5. LA POESÍA EN JOAQUÍN MORTIZ

A fines de 1962, junto con las tres primeras novelas de novelistas contemporáneos, dos mexicanas y una traducción (Las tierras flacas, de A. Yáñez; Oficio de tinieblas, de Rosario Castellanos, y La compasión divina, de Jean Cau, premio Goncourt de 1961), aparecieron los primeros libros de poesía de la colección Las dos orillas: Desolación de la Quimera, de Luis Cernuda, y Salamandra, de Octavio Paz.

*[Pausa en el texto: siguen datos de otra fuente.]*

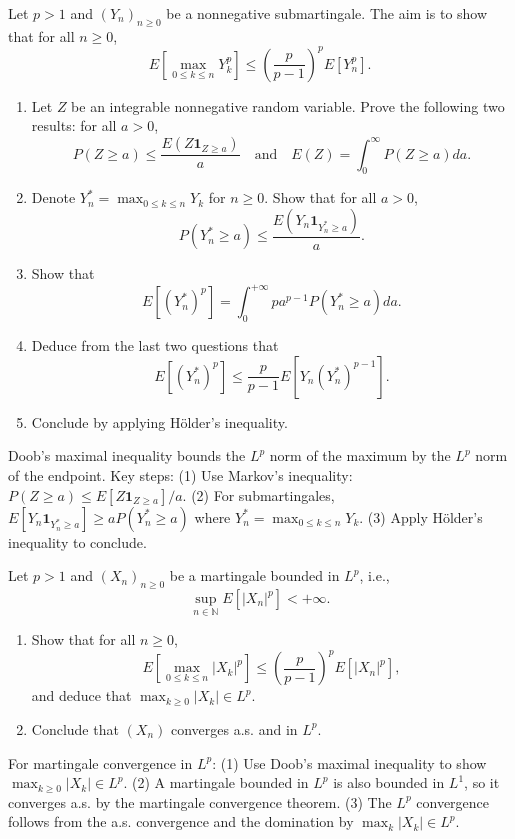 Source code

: \begin{exercise}
Let \(p > 1\) and \((Y_n)_{n \geq 0}\) be a nonnegative submartingale. The aim is to show that for all \(n \geq 0\),
\[E\left[\max_{0 \leq k \leq n} Y_k^p\right] \leq \left(\frac{p}{p-1}\right)^p E[Y_n^p].\]
\begin{enumerate}
    \item Let \(Z\) be an integrable nonnegative random variable. Prove the following two results: for all \(a > 0\),
    \[P(Z \geq a) \leq \frac{E(Z\mathbf{1}_{Z \geq a})}{a} \quad \text{and} \quad E(Z) = \int_0^\infty P(Z \geq a) da.\]

    \item Denote \(Y_n^* = \max_{0 \leq k \leq n} Y_k\) for \(n \geq 0\). Show that for all \(a > 0\),
    \[P(Y_n^* \geq a) \leq \frac{E(Y_n\mathbf{1}_{Y_n^* \geq a})}{a}.\]

    \item Show that
    \[E[(Y_n^*)^p] = \int_0^{+\infty} p a^{p-1} P(Y_n^* \geq a) da.\]

    \item Deduce from the last two questions that
    \[E[(Y_n^*)^p] \leq \frac{p}{p-1} E[Y_n (Y_n^*)^{p-1}].\]

    \item Conclude by applying Hölder's inequality.
\end{enumerate}

\begin{reminder}
Doob's maximal inequality bounds the \(L^p\) norm of the maximum by the \(L^p\) norm of the endpoint. Key steps: (1) Use Markov's inequality: \(P(Z \geq a) \leq E[Z\mathbf{1}_{Z \geq a}]/a\). (2) For submartingales, \(E[Y_n \mathbf{1}_{Y_n^* \geq a}] \geq a P(Y_n^* \geq a)\) where \(Y_n^* = \max_{0 \leq k \leq n} Y_k\). (3) Apply Hölder's inequality to conclude.
\end{reminder}
\end{exercise}

\begin{exercise}[Convergence in \(L^p\)]
Let \(p > 1\) and \((X_n)_{n \geq 0}\) be a martingale bounded in \(L^p\), i.e.,
\[\sup_{n \in \mathbb{N}} E[|X_n|^p] < +\infty.\]
\begin{enumerate}
    \item Show that for all \(n \geq 0\),
    \[E\left[\max_{0 \leq k \leq n} |X_k|^p\right] \leq \left(\frac{p}{p-1}\right)^p E[|X_n|^p],\]
    and deduce that \(\max_{k \geq 0} |X_k| \in L^p\).

    \item Conclude that \((X_n)\) converges a.s. and in \(L^p\).
\end{enumerate}

\begin{reminder}
For martingale convergence in \(L^p\): (1) Use Doob's maximal inequality to show \(\max_{k \geq 0} |X_k| \in L^p\). (2) A martingale bounded in \(L^p\) is also bounded in \(L^1\), so it converges a.s. by the martingale convergence theorem. (3) The \(L^p\) convergence follows from the a.s. convergence and the domination by \(\max_k |X_k| \in L^p\).
\end{reminder}
\end{exercise} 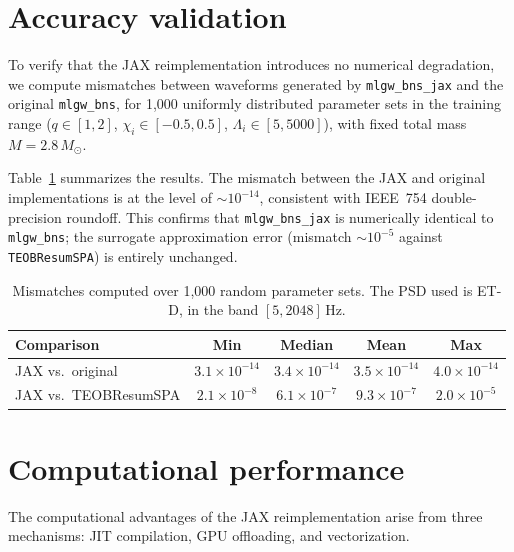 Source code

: \documentclass[twocolumn,superscriptaddress,nofootinbib,aps,prd]{revtex4-2}
\begin{document}
\section{Accuracy validation}
\label{sec:accuracy}

To verify that the JAX reimplementation introduces no numerical degradation,
we compute mismatches between waveforms generated by \texttt{mlgw\_bns\_jax}
and the original \texttt{mlgw\_bns}, for 1,000 uniformly distributed
parameter sets in the training range ($q \in [1,2]$, $\chi_i \in [-0.5,
0.5]$, $\Lambda_i \in [5, 5000]$), with fixed total mass $M = 2.8\,M_\odot$.

Table~\ref{tab:mismatches} summarizes the results.  The mismatch between the
JAX and original implementations is at the level of $\sim\!10^{-14}$,
consistent with IEEE~754 double-precision roundoff.  This confirms that
\texttt{mlgw\_bns\_jax} is numerically identical to \texttt{mlgw\_bns}; the
surrogate approximation error (mismatch $\sim\!10^{-5}$ against
\texttt{TEOBResumSPA}) is entirely unchanged.

\begin{table}[t]
\caption{Mismatches computed over 1,000 random parameter sets.  The PSD used
is ET-D, in the band $[5, 2048]$\,Hz.}
\label{tab:mismatches}
\begin{ruledtabular}
\begin{tabular}{lcccc}
 Comparison & Min & Median & Mean & Max \\
\hline
JAX vs.\ original & $3.1{\times}10^{-14}$ & $3.4{\times}10^{-14}$
   & $3.5{\times}10^{-14}$ & $4.0{\times}10^{-14}$ \\
JAX vs.\ TEOBResumSPA & $2.1{\times}10^{-8}$ & $6.1{\times}10^{-7}$
   & $9.3{\times}10^{-7}$ & $2.0{\times}10^{-5}$ \\
\end{tabular}
\end{ruledtabular}
\end{table}


\section{Computational performance}
\label{sec:speed}

The computational advantages of the JAX reimplementation arise from three
mechanisms: JIT compilation, GPU offloading, and vectorization.
\end{document}
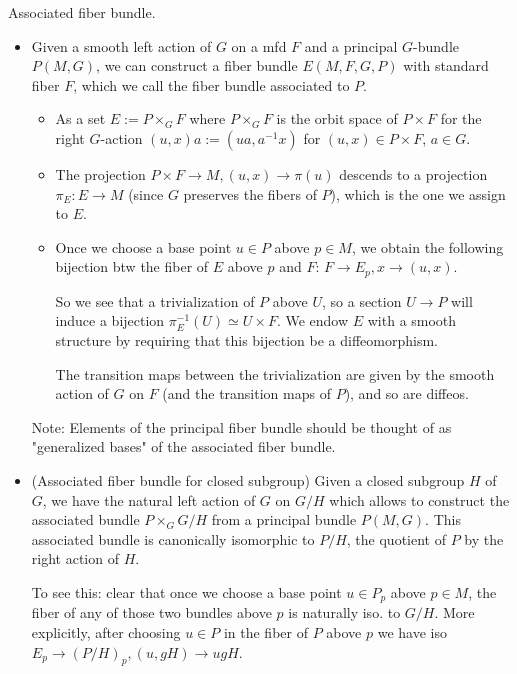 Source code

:\documentclass{report}
\theoremstyle{definition}
\begin{document}
Associated fiber bundle.
\begin{itemize}
    \item Given a smooth left action of $G$ on a mfd $F$ and a principal $G$-bundle $P(M,G)$, we can construct a fiber bundle $E(M,F,G,P)$ with standard fiber $F$, which we call the fiber bundle associated to $P$.
    \begin{itemize}
        \item As a set $E:=P\times_GF$ where $P\times_GF$ is the orbit space of $P\times F$ for the right $G$-action $(u,x)a:=(ua,a^{-1}x)$ for $(u,x)\in P\times F$, $a\in G$.
        \item The projection $P\times F\to M,(u,x)\to\pi(u)$ descends to a projection $\pi_E:E\to M$ (since $G$ preserves the fibers of $P$), which is the one we assign to $E$.
        \item Once we choose a base point $u\in P$ above $p\in M$, we obtain the following bijection btw the fiber of $E$ above $p$ and $F$: $F\to E_p,x\to (u,x)$.

        So we see that a trivialization of $P$ above $U$, so a section $U\to P$ will induce a bijection $\pi_E^{-1}(U)\simeq U\times F$. We endow $E$ with a smooth structure by requiring that this bijection be a diffeomorphism.

        The transition maps between the trivialization are given by the smooth action of $G$ on $F$ (and the transition maps of $P$), and so are diffeos.
    \end{itemize}

    Note: Elements of the principal fiber bundle should be thought of as "generalized bases" of the associated fiber bundle.
    \item (Associated fiber bundle for closed subgroup) Given a closed subgroup $H$ of $G$, we have the natural left action of $G$ on $G/H$ which allows to construct the associated bundle $P\times_G G/H$ from a principal bundle $P(M,G)$. This associated bundle is canonically isomorphic to $P/H$, the quotient of $P$ by the right action of $H$.

    To see this: clear that once we choose a base point $u\in P_p$ above $p\in M$, the fiber of any of those two bundles above $p$ is naturally iso. to $G/H$. More explicitly, after choosing $u\in P$ in the fiber of $P$ above $p$ we have iso $E_p\to (P/H)_p,(u,gH)\to ugH$.
\end{itemize}
\end{document}
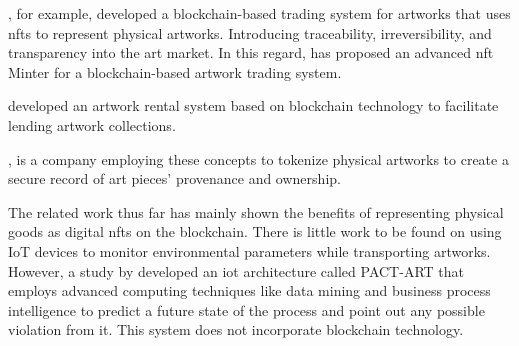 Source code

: \textcite{artchain}, for example, developed a blockchain-based trading system for artworks that uses \glspl{nft} to represent physical artworks. Introducing traceability, irreversibility, and transparency into the art market. 
%
In this regard, \textcite{nftminter} has proposed an advanced \gls{nft} Minter for a blockchain-based artwork trading system. 

\textcite{artrentalblockchain} developed an artwork rental system based on blockchain technology to facilitate lending artwork collections.

\textcite{artory}, is a company employing these concepts to tokenize physical artworks to create a secure record of art pieces' provenance and ownership. 

The related work thus far has mainly shown the benefits of representing physical goods as digital \glspl{nft} on the blockchain. There is little work to be found on using IoT devices to monitor environmental parameters while transporting artworks. However, a study by \textcite{pactart} developed an \gls{iot} architecture called PACT-ART that employs advanced computing techniques like data mining and business process intelligence to predict a future state of the process and point out any possible violation from it. This system does not incorporate blockchain technology.
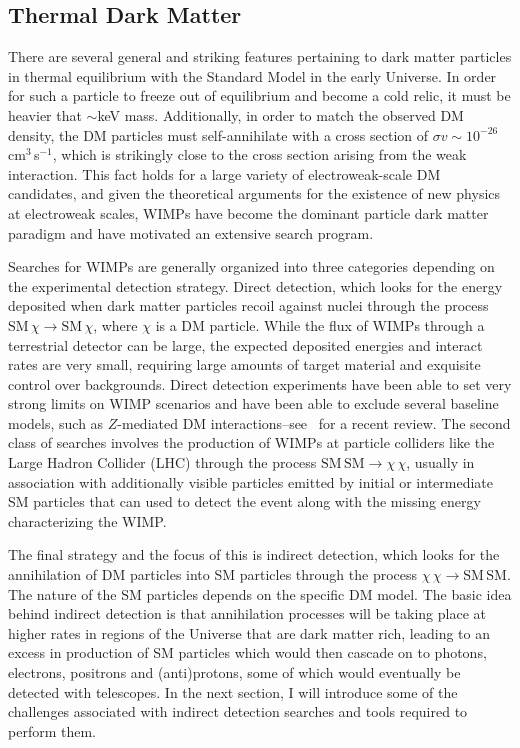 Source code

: \subsection{Thermal Dark Matter}

There are several general and striking features pertaining to dark matter particles in thermal equilibrium with the Standard Model in the early Universe. In order for such a particle to freeze out of equilibrium and become a cold relic, it must be heavier that $\sim$keV mass. Additionally, in order to match the observed DM density, the DM particles must self-annihilate with a cross section of $\sigma v\sim 10^{-26}$\,cm$^3$\,s$^{-1}$, which is strikingly close to the cross section arising from the weak interaction. This fact holds for a large variety of electroweak-scale DM candidates, and given the theoretical arguments for the existence of new physics at electroweak scales, WIMPs have become the dominant particle dark matter paradigm and have motivated an extensive search program.

Searches for WIMPs are generally organized into three categories depending on the experimental detection strategy. Direct detection, which looks for the energy deposited when dark matter particles recoil against nuclei through the process $\text{SM}\,\chi\rightarrow\text{SM}\,\chi$, where $\chi$ is a DM particle. While the flux of WIMPs through a terrestrial detector can be large, the expected deposited energies and interact rates are very small, requiring large amounts of target material and exquisite control over backgrounds. Direct detection experiments have been able to set very strong limits on WIMP scenarios and have been able to exclude several baseline models, such as $Z$-mediated DM interactions--see~\cite{} for a recent review. The second class of searches involves the production of WIMPs at particle colliders like the Large Hadron Collider (LHC) through the process $\mathrm{SM}\,\mathrm{SM}\rightarrow\chi\,\chi$, usually in association with additionally visible particles emitted by initial or intermediate SM particles that can used to detect the event along with the missing energy characterizing the WIMP. 

The final strategy and the focus of this is indirect detection, which looks for the annihilation of DM particles into SM particles through the process $\chi\,\chi\rightarrow\mathrm{SM}\,\mathrm{SM}$. The nature of the SM particles depends on the specific DM model. The basic idea behind indirect detection is that annihilation processes will be taking place at higher rates in regions of the Universe that are dark matter rich, leading to an excess in production of SM particles which would then cascade on to photons, electrons, positrons and (anti)protons, some of which would eventually be detected with telescopes. In the next section, I will introduce some of the challenges associated with indirect detection searches and tools required to perform them. 

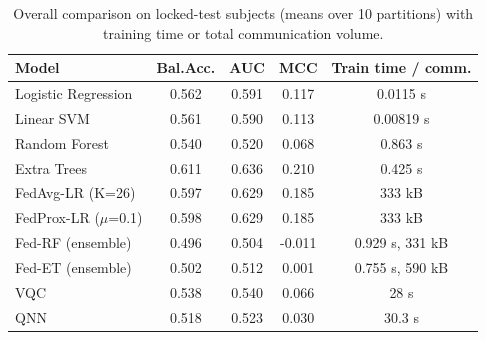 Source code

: \begin{table}[!t]\centering\caption{Overall comparison on locked-test subjects (means over 10 partitions) with training time or total communication volume.}\label{tab:overall}\scriptsize\setlength{\tabcolsep}{3pt}\begin{tabular}{lcccc}\toprule Model & Bal.Acc. & AUC & MCC & Train time / comm.\\\midrule
Logistic Regression & 0.562 & 0.591 & 0.117 & 0.0115 s\\
Linear SVM & 0.561 & 0.590 & 0.113 & 0.00819 s\\
Random Forest & 0.540 & 0.520 & 0.068 & 0.863 s\\
Extra Trees & 0.611 & 0.636 & 0.210 & 0.425 s\\
FedAvg-LR (K=26) & 0.597 & 0.629 & 0.185 & 333 kB\\
FedProx-LR ($\mu$=0.1) & 0.598 & 0.629 & 0.185 & 333 kB\\
Fed-RF (ensemble) & 0.496 & 0.504 & -0.011 & 0.929 s, 331 kB\\
Fed-ET (ensemble) & 0.502 & 0.512 & 0.001 & 0.755 s, 590 kB\\
VQC & 0.538 & 0.540 & 0.066 & 28 s\\
QNN & 0.518 & 0.523 & 0.030 & 30.3 s\\
\bottomrule\end{tabular}\end{table}
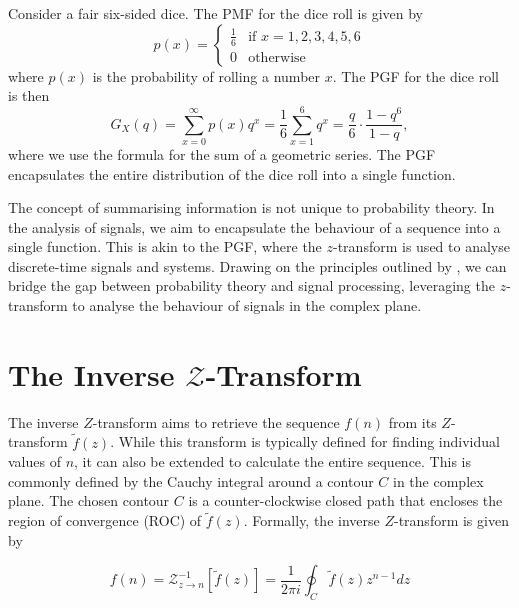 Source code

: \documentclass[a4paper]{report}
\begin{document}
\begin{example}
    Consider a fair six-sided dice. The PMF for the dice roll is given by
    \begin{equation}
        p(x) = \begin{cases}
            \frac{1}{6} & \text{if } x = 1, 2, 3, 4, 5, 6 \\
            0 & \text{otherwise}
        \end{cases}
    \end{equation}
    where $p(x)$ is the probability of rolling a number $x$. The PGF for the dice roll is then
    \begin{equation}
        G_X(q) = \sum^{\infty}_{x = 0} p(x)q^x = \frac{1}{6} \sum^6_{x = 1} q^x = \frac{q}{6}\cdot \frac{1-q^6}{1-q},
    \end{equation}
    where we use the formula for the sum of a geometric series. The PGF encapsulates the entire distribution of the dice roll into a single function.
\end{example}

The concept of summarising information is not unique to probability theory. In the analysis of signals, we aim to encapsulate the behaviour of a sequence into a single function. This is akin to the PGF, where the $z$-transform is used to analyse discrete-time signals and systems. Drawing on the principles outlined by \citet{ross2014introduction}, we can bridge the gap between probability theory and signal processing, leveraging the $z$-transform to analyse the behaviour of signals in the complex plane.

\section{The Inverse \texorpdfstring{$\mathcal{Z}$}{Lg}-Transform}\label{section:inverse_z}
The inverse $Z$-transform aims to retrieve the sequence $f(n)$ from its $Z$-transform $\tilde{f}(z)$. While this transform is typically defined for finding individual values of $n$, it can also be extended to calculate the entire sequence. This is commonly defined by the Cauchy integral around a contour $C$ in the complex plane. The chosen contour $C$ is a counter-clockwise closed path that encloses the region of convergence (ROC) of $\tilde{f}(z)$. Formally, the inverse $Z$-transform is given by

\begin{equation}\label{inverse_z-transform}
	f(n) = \mathcal{Z}^{-1}_{z \rightarrow n}[\tilde{f}(z)] = \frac{1}{2\pi i} \oint_C \tilde{f}(z)z^{n-1}dz
\end{equation}
\end{document}
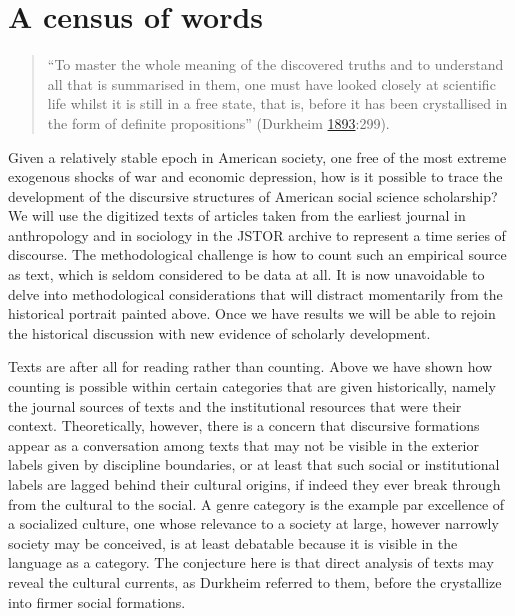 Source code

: \documentclass[]{book}
\theoremstyle{definition}
\theoremstyle{definition}
\theoremstyle{definition}
\theoremstyle{remark}
\begin{document}
\hypertarget{a-census-of-words}{%
\section{\texorpdfstring{ A census of
words}{ A census of words}}\label{a-census-of-words}}

\begin{quote}
``To master the whole meaning of the discovered truths and to understand
all that is summarised in them, one must have looked closely at
scientific life whilst it is still in a free state, that is, before it
has been crystallised in the form of definite propositions'' (Durkheim
\protect\hyperlink{ref-Durkheim1893division}{1893}:299).
\end{quote}

Given a relatively stable epoch in American society, one free of the
most extreme exogenous shocks of war and economic depression, how is it
possible to trace the development of the discursive structures of
American social science scholarship? We will use the digitized texts of
articles taken from the earliest journal in anthropology and in
sociology in the JSTOR archive to represent a time series of discourse.
The methodological challenge is how to count such an empirical source as
text, which is seldom considered to be data at all. It is now
unavoidable to delve into methodological considerations that will
distract momentarily from the historical portrait painted above. Once we
have results we will be able to rejoin the historical discussion with
new evidence of scholarly development.

Texts are after all for reading rather than counting. Above we have
shown how counting is possible within certain categories that are given
historically, namely the journal sources of texts and the institutional
resources that were their context. Theoretically, however, there is a
concern that discursive formations appear as a conversation among texts
that may not be visible in the exterior labels given by discipline
boundaries, or at least that such social or institutional labels are
lagged behind their cultural origins, if indeed they ever break through
from the cultural to the social. A genre category is the example par
excellence of a socialized culture, one whose relevance to a society at
large, however narrowly society may be conceived, is at least debatable
because it is visible in the language as a category. The conjecture here
is that direct analysis of texts may reveal the cultural currents, as
Durkheim referred to them, before the crystallize into firmer social
formations.
\end{document}
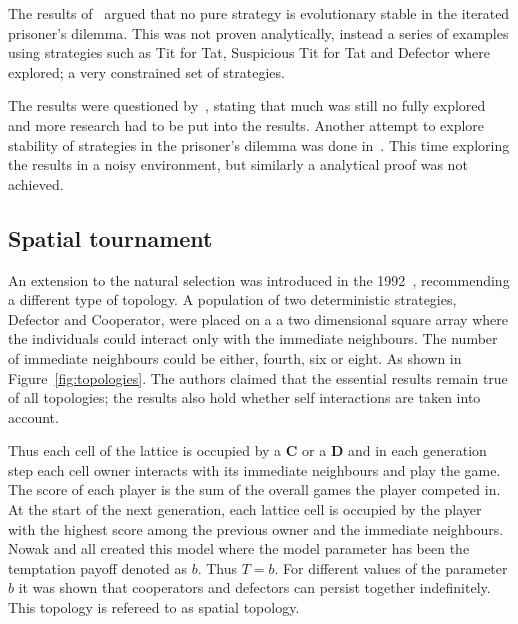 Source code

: \documentclass{article}
\begin{document}
The results of~\cite{Boyd1987} argued that no pure strategy is evolutionary
stable in the iterated prisoner's dilemma. This was not proven analytically, instead
a series of examples using strategies such as Tit for Tat, Suspicious
Tit for Tat and Defector where explored; a very constrained set of strategies.

The results were questioned by~\cite{May1987}, stating that much was
still no fully explored and more research had to be put into the results.
Another attempt to explore stability of strategies in the prisoner's dilemma
was done in~\cite{Boyd1989}. This time exploring the results in a noisy
environment, but similarly a analytical proof was not achieved.

\subsection{Spatial tournament}

An extension to the natural selection was introduced in the 1992~\cite{Nowak1992b},
recommending a different type of topology. A population of two deterministic
strategies, Defector and Cooperator, were placed on a a two dimensional square array
where the individuals could interact only with the immediate neighbours.
The number of immediate neighbours could be either, fourth, six or eight. As
shown in Figure~\ref{fig:topologies}. The authors claimed that the essential
results remain true of all topologies; the results also hold whether self interactions
are taken into account.

Thus each cell of the lattice is occupied by a \textbf{C} or a \textbf{D} and in
each generation step each cell owner interacts with its immediate neighbours and
play the game. The score of each player is the sum of the overall games the player
competed in. At the start of the next generation, each lattice cell is occupied by the
player with the highest score among the previous owner and the immediate
neighbours. Nowak and all created this model where the model parameter
has been the temptation payoff denoted as \(b\). Thus \(T=b\). For 
different values of the parameter \(b\) it was shown that cooperators and
defectors can persist together indefinitely. This topology is refereed to as
spatial topology.
\end{document}
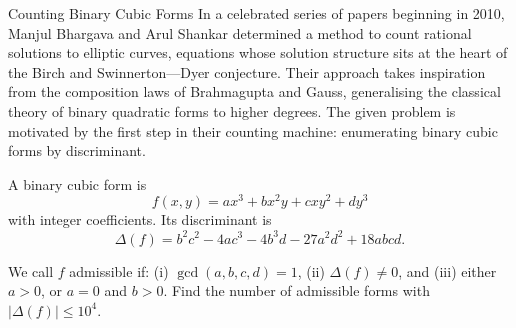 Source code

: \begin{problem}{Counting Binary Cubic Forms}
    In a celebrated series of papers beginning in 2010, Manjul Bhargava and Arul Shankar determined a method to count rational solutions to elliptic curves, equations whose solution structure sits at the heart of the Birch and Swinnerton—Dyer conjecture. Their approach takes inspiration from the composition laws of Brahmagupta and Gauss, generalising the classical theory of binary quadratic forms to higher degrees. The given problem is motivated by the first step in their counting machine: enumerating binary cubic forms by discriminant.

    A binary cubic form is
    \[
    f(x,y)=ax^3+bx^2y+cxy^2+dy^3
    \]
    with integer coefficients. Its discriminant is
    \[
    \Delta(f)
    =
    b^2c^2
    -4ac^3
    -4b^3d
    -27a^2d^2
    +18abcd.
    \]

    We call \(f\) admissible if: (i) \(\gcd(a,b,c,d)=1\), (ii) \(\Delta(f)\neq 0\), and (iii) either \(a>0\), or \(a=0\) and \(b>0\). Find the number of admissible forms with \(|\Delta(f)|\le 10^4\).

    
\end{problem}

Paz había publicado en el FCE Libertad bajo palabra (1949 y 1960); Joaquín Díez-Canedo, que era entonces gerente de producción, había corregido las pruebas, escogido la tipografía y diseñado la portada para la colección Tezontle (Valender y Ulacia, 1994: 91), colección que no tenía un perfil claramente definido, donde entraban más bien los libros que no tenían cabida en el resto de las colecciones. Contento con el resultado, Paz le mandó poco después su poemario Salamandra con la intención de que se publicara también en Tezontle, pero en lo que el investigador Danny Anderson llama «una estrategia de afiliación diseñada para acumular prestigio para el nombre de la compañía apropiándose del capital simbólico asociado a los nombres de escritores exitosos» (1996: 7),11 Díez-Canedo convenció a Paz de que le diera su original para lanzarlo en la colección de poesía que tenía proyectada. Cabe aclarar que en esto todos estuvieron de acuerdo, incluso el entonces director del FCE, Arnaldo Orfila, que apoyaba la iniciativa de Díez-Canedo de crear una editorial literaria y no dependiente del Estado.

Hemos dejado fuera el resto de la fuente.